**YOUR TASK:** Set down the entries again word for word, without any of the images.

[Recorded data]
---*---

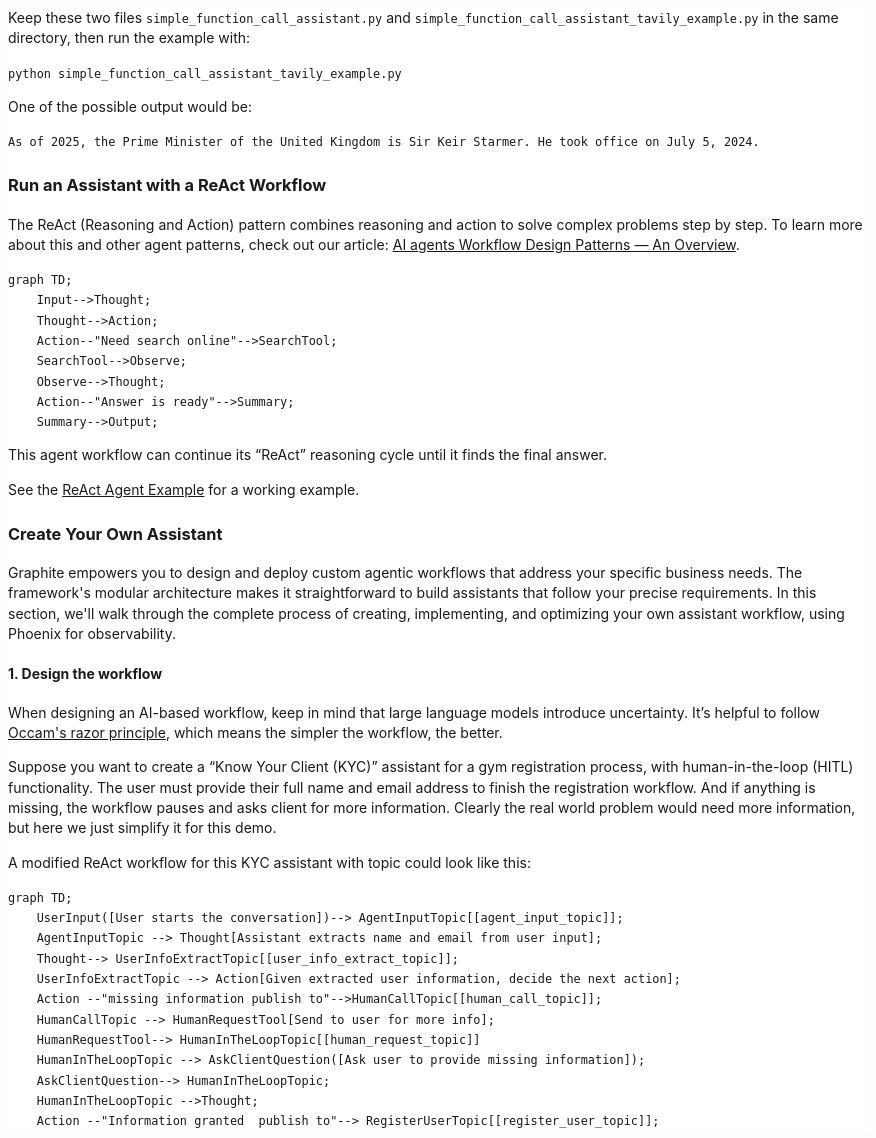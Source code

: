 Keep these two files `simple_function_call_assistant.py` and `simple_function_call_assistant_tavily_example.py` in the same directory, then run the example with:

```bash
python simple_function_call_assistant_tavily_example.py
```

One of the possible output would be:

`As of 2025, the Prime Minister of the United Kingdom is Sir Keir Starmer. He took office on July 5, 2024.`

### Run an Assistant with a ReAct Workflow

The ReAct (Reasoning and Action) pattern combines reasoning and action to solve complex problems step by step. To learn more about this and other agent patterns, check out our article: [AI agents Workflow Design Patterns — An Overview](https://medium.com/binome/ai-agent-workflow-design-patterns-an-overview-cf9e1f609696).

```mermaid
graph TD;
    Input-->Thought;
    Thought-->Action;
    Action--"Need search online"-->SearchTool;
    SearchTool-->Observe;
    Observe-->Thought;
    Action--"Answer is ready"-->Summary;
    Summary-->Output;

```

This agent workflow can continue its “ReAct” reasoning cycle until it finds the final answer.

See the [ReAct Agent Example](/examples/react_assistant/) for a working example.

### Create Your Own Assistant

Graphite empowers you to design and deploy custom agentic workflows that address your specific business needs. The framework's modular architecture makes it straightforward to build assistants that follow your precise requirements. In this section, we'll walk through the complete process of creating, implementing, and optimizing your own assistant workflow, using Phoenix for observability.

#### 1. Design the workflow

When designing an AI-based workflow, keep in mind that large language models introduce uncertainty. It’s helpful to follow [Occam's razor principle](https://en.wikipedia.org/wiki/Occam%27s_razor), which means the simpler the workflow, the better.

Suppose you want to create a “Know Your Client (KYC)” assistant for a gym registration process, with human-in-the-loop (HITL) functionality. The user must provide their full name and email address to finish the registration workflow. And if anything is missing, the workflow pauses and asks client for more information. Clearly the real world problem would need more information, but here we just simplify it for this demo.

A modified ReAct workflow for this KYC assistant with topic could look like this:

```mermaid
graph TD;
    UserInput([User starts the conversation])--> AgentInputTopic[[agent_input_topic]];
    AgentInputTopic --> Thought[Assistant extracts name and email from user input];
    Thought--> UserInfoExtractTopic[[user_info_extract_topic]];
    UserInfoExtractTopic --> Action[Given extracted user information, decide the next action];
    Action --"missing information publish to"-->HumanCallTopic[[human_call_topic]];
    HumanCallTopic --> HumanRequestTool[Send to user for more info];
    HumanRequestTool--> HumanInTheLoopTopic[[human_request_topic]]
    HumanInTheLoopTopic --> AskClientQuestion([Ask user to provide missing information]);
    AskClientQuestion--> HumanInTheLoopTopic;
    HumanInTheLoopTopic -->Thought;
    Action --"Information granted  publish to"--> RegisterUserTopic[[register_user_topic]];
```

---*---

**EXERCISE SOLUTION:**
Source code

: Keep these two files `simple_function_call_assistant.py` and `simple_function_call_assistant_tavily_example.py` in the same directory, then run the example with:

```bash
python simple_function_call_assistant_tavily_example.py
```

One of the possible output would be:

`As of 2025, the Prime Minister of the United Kingdom is Sir Keir Starmer. He took office on July 5, 2024.`

### Run an Assistant with a ReAct Workflow

The ReAct (Reasoning and Action) pattern combines reasoning and action to solve complex problems step by step. To learn more about this and other agent patterns, check out our article: [AI agents Workflow Design Patterns — An Overview](https://medium.com/binome/ai-agent-workflow-design-patterns-an-overview-cf9e1f609696).

```mermaid
graph TD;
    Input-->Thought;
    Thought-->Action;
    Action--"Need search online"-->SearchTool;
    SearchTool-->Observe;
    Observe-->Thought;
    Action--"Answer is ready"-->Summary;
    Summary-->Output;

```

This agent workflow can continue its “ReAct” reasoning cycle until it finds the final answer.

See the [ReAct Agent Example](/examples/react_assistant/) for a working example.

### Create Your Own Assistant

Graphite empowers you to design and deploy custom agentic workflows that address your specific business needs. The framework's modular architecture makes it straightforward to build assistants that follow your precise requirements. In this section, we'll walk through the complete process of creating, implementing, and optimizing your own assistant workflow, using Phoenix for observability.

#### 1. Design the workflow

When designing an AI-based workflow, keep in mind that large language models introduce uncertainty. It’s helpful to follow [Occam's razor principle](https://en.wikipedia.org/wiki/Occam%27s_razor), which means the simpler the workflow, the better.

Suppose you want to create a “Know Your Client (KYC)” assistant for a gym registration process, with human-in-the-loop (HITL) functionality. The user must provide their full name and email address to finish the registration workflow. And if anything is missing, the workflow pauses and asks client for more information. Clearly the real world problem would need more information, but here we just simplify it for this demo.

A modified ReAct workflow for this KYC assistant with topic could look like this:

```mermaid
graph TD;
    UserInput([User starts the conversation])--> AgentInputTopic[[agent_input_topic]];
    AgentInputTopic --> Thought[Assistant extracts name and email from user input];
    Thought--> UserInfoExtractTopic[[user_info_extract_topic]];
    UserInfoExtractTopic --> Action[Given extracted user information, decide the next action];
    Action --"missing information publish to"-->HumanCallTopic[[human_call_topic]];
    HumanCallTopic --> HumanRequestTool[Send to user for more info];
    HumanRequestTool--> HumanInTheLoopTopic[[human_request_topic]]
    HumanInTheLoopTopic --> AskClientQuestion([Ask user to provide missing information]);
    AskClientQuestion--> HumanInTheLoopTopic;
    HumanInTheLoopTopic -->Thought;
    Action --"Information granted  publish to"--> RegisterUserTopic[[register_user_topic]];
```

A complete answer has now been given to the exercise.